The event was moderated by Shayna Weiss, associate director of the Schusterman Center for Israel Studies. The panelist included Eva Bellin (POL), professor of Arab Politics at the Crown Center for Middle East Studies, Shai Feldman (POL), Crown Family Director and Professor of Politics at the Crown Center for Middle East Studies, Yehudah Mirksy (NEJS), professor of Near Eastern and Judaic Studies and M.A candidate at the Brandeis International Business School, Doron Shapir.

The panelists explained how Israel’s government works and its differences from the United States. Israel has a parliamentary system, in which the head of the legislature is also the chief executive. Israel’s election system is a proportional representational system, in which parties are rewarded the number of seats proportional to the number of votes it receives.

Since Israel has a multi-party system, the legislative body is made up of coalition governments. After the election, the Israeli President will determine which leader holds a chance to develop a coalition government.
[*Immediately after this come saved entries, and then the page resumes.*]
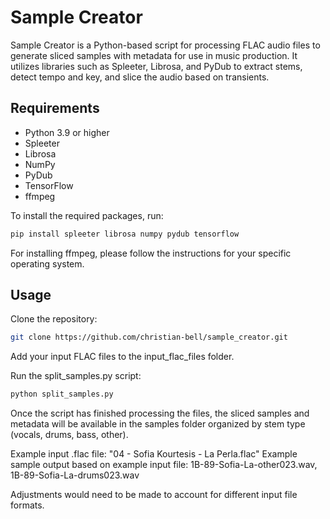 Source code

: # Sample Creator

Sample Creator is a Python-based script for processing FLAC audio files to generate sliced samples with metadata for use in music production. It utilizes libraries such as Spleeter, Librosa, and PyDub to extract stems, detect tempo and key, and slice the audio based on transients.

## Requirements

- Python 3.9 or higher
- Spleeter
- Librosa
- NumPy
- PyDub
- TensorFlow
- ffmpeg

To install the required packages, run:

```bash
pip install spleeter librosa numpy pydub tensorflow
```

For installing ffmpeg, please follow the instructions for your specific operating system.

## Usage
Clone the repository:

```bash
git clone https://github.com/christian-bell/sample_creator.git
```

Add your input FLAC files to the input_flac_files folder.

Run the split_samples.py script:

```bash
python split_samples.py
```

Once the script has finished processing the files, the sliced samples and metadata will be available in the samples folder organized by stem type (vocals, drums, bass, other).


Example input .flac file: "04 - Sofia Kourtesis - La Perla.flac"
Example sample output based on example input file: 1B-89-Sofia-La-other023.wav, 1B-89-Sofia-La-drums023.wav

Adjustments would need to be made to account for different input file formats.
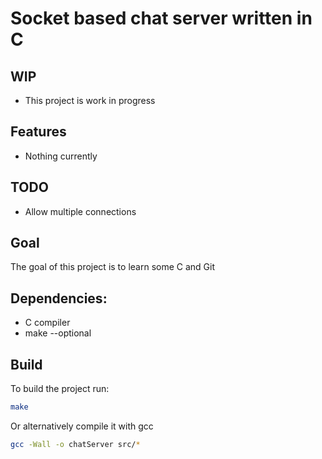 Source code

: # Socket based chat server written in C

## WIP

- This project is work in progress

## Features

- Nothing currently

## TODO

- Allow multiple connections

## Goal

The goal of this project is to learn some C and Git

## Dependencies:

- C compiler
- make        --optional

## Build

To build the project run:
```bash
make
```
Or alternatively compile it with gcc
```bash
gcc -Wall -o chatServer src/*
```
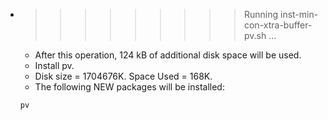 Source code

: * >>>>>>>>> Running inst-min-con-xtra-buffer-pv.sh ...
  * After this operation, 124 kB of additional disk space will be used.
  * Install pv.
  * Disk size = 1704676K. Space Used = 168K.
  * The following NEW packages will be installed:
  ```bash
  pv
  ```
The current election was called by the current Prime Minister, Benjamin Netanyahu, months before he was accused of bribery.

Controversially and to the disapproval of many American Jewish groups, Netanyahu encouraged a political agreement to unite three right-wing parties, including a faction made up of followers of the late Meir Kahane, an ultra-nationalist American-Israeli rabbi who was banned from Israeli politics for his racist opinions, according to The Washington Post

The controversies surrounding Netanyahu don’t end there; he declared on social media that “Israel is the nation-state of the Jewish people and them alone” — a statement that drew fire for casting the country’s 1.8 million Arabs and other minorities as second-class citizens. His opponent, Benjamin Gantz, has reached out to all Israeli groups. Gantz’s opponents accuse him of having to depend on Arab-Israeli parties and is part of a broader strategy to paint him and his party as left-wing. Gantz said that he is neither left nor right.
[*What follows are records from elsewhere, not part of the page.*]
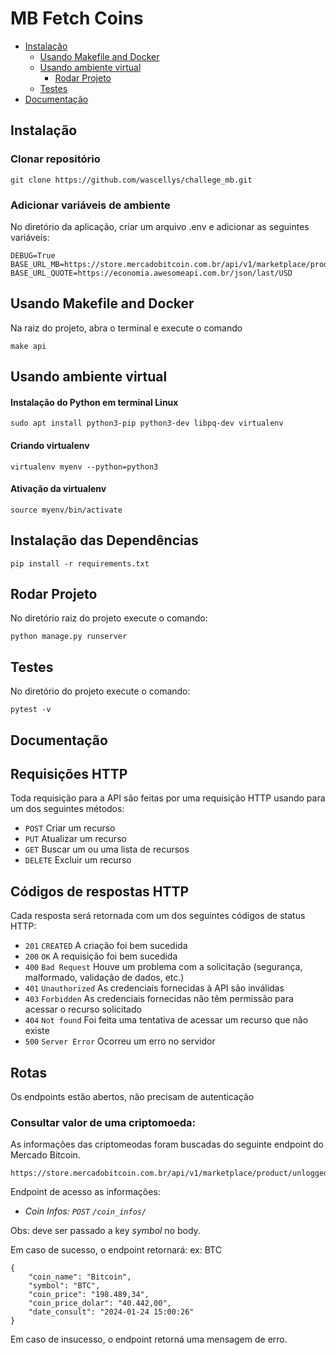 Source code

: # MB Fetch Coins

- [Instalação](#instalação)
  - [Usando Makefile and Docker](#usando-makefile-and-docker)
  - [Usando ambiente virtual](#usando-ambiente-virtual)
    - [Rodar Projeto](#rodar-projeto)
  - [Testes](#testes)
- [Documentação](#documentação)



## Instalação

### Clonar repositório
```
git clone https://github.com/wascellys/challege_mb.git
```

### Adicionar variáveis de ambiente

No diretório da aplicação, criar um arquivo .env e adicionar as seguintes variáveis:
```
DEBUG=True
BASE_URL_MB=https://store.mercadobitcoin.com.br/api/v1/marketplace/product/unlogged
BASE_URL_QUOTE=https://economia.awesomeapi.com.br/json/last/USD
```

## Usando Makefile and Docker
Na raiz do projeto, abra o terminal e execute o comando  
```
make api
```

## Usando ambiente virtual
#### Instalação do Python em terminal Linux
```
sudo apt install python3-pip python3-dev libpq-dev virtualenv
```
#### Criando virtualenv
```
virtualenv myenv --python=python3
```
#### Ativação da  virtualenv
```
source myenv/bin/activate
```
## Instalação das Dependências
```
pip install -r requirements.txt
```

## Rodar Projeto
No diretório raiz do projeto execute o comando:
```
python manage.py runserver
```

## Testes
No diretório do projeto execute o comando:
```
pytest -v
```

## Documentação
## Requisições HTTP
Toda requisição para a API são feitas por uma requisição HTTP usando para um dos seguintes métodos:

* `POST` Criar um recurso
* `PUT` Atualizar um recurso
* `GET` Buscar um ou uma lista de recursos
* `DELETE` Excluir um recurso

## Códigos de respostas HTTP
Cada resposta será retornada com um dos seguintes códigos de status HTTP:

* `201` `CREATED` A criação foi bem sucedida
* `200` `OK` A requisição foi bem sucedida
* `400` `Bad Request` Houve um problema com a solicitação (segurança, malformado, validação de dados, etc.)
* `401` `Unauthorized` As credenciais fornecidas à API são inválidas
* `403` `Forbidden` As credenciais fornecidas não têm permissão para acessar o recurso solicitado
* `404` `Not found` Foi feita uma tentativa de acessar um recurso que não existe
* `500` `Server Error` Ocorreu um erro no servidor


## Rotas
Os endpoints estão abertos, não precisam de autenticação

### Consultar valor de uma criptomoeda:

As informações das criptomeodas foram buscadas do seguinte endpoint do Mercado Bitcoin. 
```commandline
https://store.mercadobitcoin.com.br/api/v1/marketplace/product/unlogged
```
Endpoint de acesso as informações:

  - *Coin Infos: `POST` `/coin_infos/`*

Obs: deve ser passado a key _symbol_ no body.

Em caso de sucesso, o endpoint retornará:
ex: BTC

```commandline
{
	"coin_name": "Bitcoin",
	"symbol": "BTC",
	"coin_price": "198.489,34",
	"coin_price_dolar": "40.442,00",
	"date_consult": "2024-01-24 15:00:26"
}
```

Em caso de insucesso, o endpoint retorná uma mensagem de erro.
The panelists all agreed that Israelis do not care about the American-Jewish community’s opinion. The panelists’ theories included that Israelis already have the support of Evangelical Christians in the United States, and they are much more concerned with issues of security and affordable housing.The event was sponsored by the Schusterman Center for Israel Studies and the Crown Center for Middle East Studies, whose mission is to promote exemplary teaching and scholarship in Israeli history, politics, culture and society. The Crown Center is committed to conducting balanced and dispassionate research of the modern Middle East, according to Brandeis’ website.